Bugün bayram. Mutlu, huzurlu ve umutlu olmamız gereken bir gün. Bazılarımız bunu sağladığı tatil imkanında, bazılarımız da getirdiği manevi ve uhrevi tatminde arıyor. Ama sonuçta gündelikten kaçmaya, hayatının normal akışına ara vermeye çalışıyor. Ancak hayat peşimizi kolay kolay bırakmıyor. Savaşlar devam ediyor, iklim krizi derinleşiyor ve ne yazık ki bugün paylaşmayla hatırladığımız “insanlığın” önemli bir kısmı her türlü sefalet sınırının altında yaşıyor.

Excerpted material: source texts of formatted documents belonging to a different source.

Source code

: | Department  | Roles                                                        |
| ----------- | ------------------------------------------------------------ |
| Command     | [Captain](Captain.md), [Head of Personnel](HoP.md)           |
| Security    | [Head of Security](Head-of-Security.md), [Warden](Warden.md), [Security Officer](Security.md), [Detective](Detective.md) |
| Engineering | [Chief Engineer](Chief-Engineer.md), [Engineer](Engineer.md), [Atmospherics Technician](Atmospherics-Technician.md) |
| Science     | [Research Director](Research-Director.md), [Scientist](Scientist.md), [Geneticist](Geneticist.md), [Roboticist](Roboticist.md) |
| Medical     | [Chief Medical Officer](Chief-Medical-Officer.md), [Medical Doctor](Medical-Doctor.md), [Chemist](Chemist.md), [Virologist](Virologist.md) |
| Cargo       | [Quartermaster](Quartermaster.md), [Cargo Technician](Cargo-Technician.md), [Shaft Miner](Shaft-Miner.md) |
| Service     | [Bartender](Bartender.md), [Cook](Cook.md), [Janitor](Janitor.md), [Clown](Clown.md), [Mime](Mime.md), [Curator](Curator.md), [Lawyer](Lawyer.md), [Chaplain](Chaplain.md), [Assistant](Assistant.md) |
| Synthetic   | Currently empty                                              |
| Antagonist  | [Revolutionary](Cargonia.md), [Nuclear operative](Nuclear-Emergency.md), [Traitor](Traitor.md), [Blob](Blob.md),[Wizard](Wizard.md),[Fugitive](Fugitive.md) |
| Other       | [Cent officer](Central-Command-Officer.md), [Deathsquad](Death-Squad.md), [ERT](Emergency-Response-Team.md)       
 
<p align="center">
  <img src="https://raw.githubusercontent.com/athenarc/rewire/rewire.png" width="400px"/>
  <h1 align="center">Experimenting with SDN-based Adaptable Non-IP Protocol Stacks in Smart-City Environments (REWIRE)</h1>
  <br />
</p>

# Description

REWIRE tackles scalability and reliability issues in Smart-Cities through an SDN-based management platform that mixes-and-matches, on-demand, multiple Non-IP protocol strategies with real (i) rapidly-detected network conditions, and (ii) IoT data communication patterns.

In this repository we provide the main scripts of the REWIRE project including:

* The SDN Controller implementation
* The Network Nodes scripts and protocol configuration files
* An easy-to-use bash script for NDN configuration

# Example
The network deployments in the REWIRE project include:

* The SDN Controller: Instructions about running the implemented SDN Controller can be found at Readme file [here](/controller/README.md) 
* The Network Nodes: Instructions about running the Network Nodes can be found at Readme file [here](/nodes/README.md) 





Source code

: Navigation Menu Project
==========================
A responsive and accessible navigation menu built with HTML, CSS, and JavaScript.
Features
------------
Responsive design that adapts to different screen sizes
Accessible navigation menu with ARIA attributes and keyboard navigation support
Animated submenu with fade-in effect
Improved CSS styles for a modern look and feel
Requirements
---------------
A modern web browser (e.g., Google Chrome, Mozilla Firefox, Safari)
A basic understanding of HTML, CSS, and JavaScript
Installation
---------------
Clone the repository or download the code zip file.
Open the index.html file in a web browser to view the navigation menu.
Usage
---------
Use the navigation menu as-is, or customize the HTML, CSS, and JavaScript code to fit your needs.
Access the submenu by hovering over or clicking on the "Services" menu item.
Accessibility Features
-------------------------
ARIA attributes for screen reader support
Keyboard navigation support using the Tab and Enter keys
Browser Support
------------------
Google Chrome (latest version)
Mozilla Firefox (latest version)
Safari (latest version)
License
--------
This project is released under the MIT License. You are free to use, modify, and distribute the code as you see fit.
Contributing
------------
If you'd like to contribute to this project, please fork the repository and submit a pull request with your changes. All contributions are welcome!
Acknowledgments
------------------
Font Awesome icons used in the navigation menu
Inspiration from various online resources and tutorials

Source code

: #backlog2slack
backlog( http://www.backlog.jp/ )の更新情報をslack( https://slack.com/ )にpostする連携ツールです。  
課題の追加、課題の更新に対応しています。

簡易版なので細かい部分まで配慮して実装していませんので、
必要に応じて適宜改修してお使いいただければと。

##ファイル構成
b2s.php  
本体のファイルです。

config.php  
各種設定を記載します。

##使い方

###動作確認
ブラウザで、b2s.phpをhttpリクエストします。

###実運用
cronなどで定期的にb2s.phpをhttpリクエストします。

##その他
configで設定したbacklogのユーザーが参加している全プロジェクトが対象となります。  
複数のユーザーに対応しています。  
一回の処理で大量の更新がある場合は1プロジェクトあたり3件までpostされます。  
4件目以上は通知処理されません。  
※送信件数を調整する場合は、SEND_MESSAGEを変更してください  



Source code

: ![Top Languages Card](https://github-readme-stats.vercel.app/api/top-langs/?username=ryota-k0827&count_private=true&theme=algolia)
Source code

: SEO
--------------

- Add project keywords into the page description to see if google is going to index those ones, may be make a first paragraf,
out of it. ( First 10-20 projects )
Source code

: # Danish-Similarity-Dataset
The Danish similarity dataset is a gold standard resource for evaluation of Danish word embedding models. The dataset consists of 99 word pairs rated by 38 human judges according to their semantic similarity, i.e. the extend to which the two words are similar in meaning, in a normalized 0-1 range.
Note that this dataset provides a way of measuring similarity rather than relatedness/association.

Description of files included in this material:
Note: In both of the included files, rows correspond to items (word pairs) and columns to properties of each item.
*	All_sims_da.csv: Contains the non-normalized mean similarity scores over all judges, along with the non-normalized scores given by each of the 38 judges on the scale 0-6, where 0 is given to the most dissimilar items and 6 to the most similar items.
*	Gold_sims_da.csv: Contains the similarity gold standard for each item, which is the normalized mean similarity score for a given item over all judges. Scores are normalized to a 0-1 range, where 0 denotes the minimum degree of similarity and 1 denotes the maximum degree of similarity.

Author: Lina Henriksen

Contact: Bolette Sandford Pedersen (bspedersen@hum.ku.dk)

Yapılan araştırmalara göre 2024 itibarıyla dünya nüfusunun yüzde 25’i 3.65 doların altında yani 110 TL civarında bir günlük gelire sahip ve bu gelirle bütün ihtiyaçlarını karşılamak zorunda. Yüzde 47’sinin geliri 6.85 dolar sınırının altında, yüzde 84’de günlük 30 dolar, aylık 900 dolardan az bir gelirle idare etmek durumunda. En vahim durumda olan 10 ülkenin başında da Güney Sudan bulunuyor.
Ekonomik kalkınma çok daha kötü olan yoksulluğu biraz olsun azaltmış ama gidilecek daha uzun bir yol var. Dünyada hala 2.2 milyar insanın sağlıklı sayılabilecek içme suyuna ulaşma imkanı yok. 115 milyon içeceği suyu çamaşırını yıkadığı, kanalizasyonunun aktığı nehirlerden sağlıyor. 59 ülkede 282 milyon insan akut yiyecek sıkıntısı çekiyor. 43 milyon insan mülteci konumunda, 120 milyonu da zorla yerinden edilmiş halde.
Bunda savaşların, müdahalelerin, otoriter yönetimlerin yarattığı sorunların katkısı olduğuna şüphe yok. Bir türlü yönetilemeyen iklim krizi de açlığı ve sefaleti körüklüyor. Sadece Ukrayna Savaşı’nın dayattığı tahıl ve gübre fiyatları artışı dahi küresel sefalet üstünde başlı başına bir etken. Bir de Gazze’de olduğu gibi açlığın silah olarak kullanılmasının yarattığı sorunlar ve yardımlara bağlı yaşayan insanlar var.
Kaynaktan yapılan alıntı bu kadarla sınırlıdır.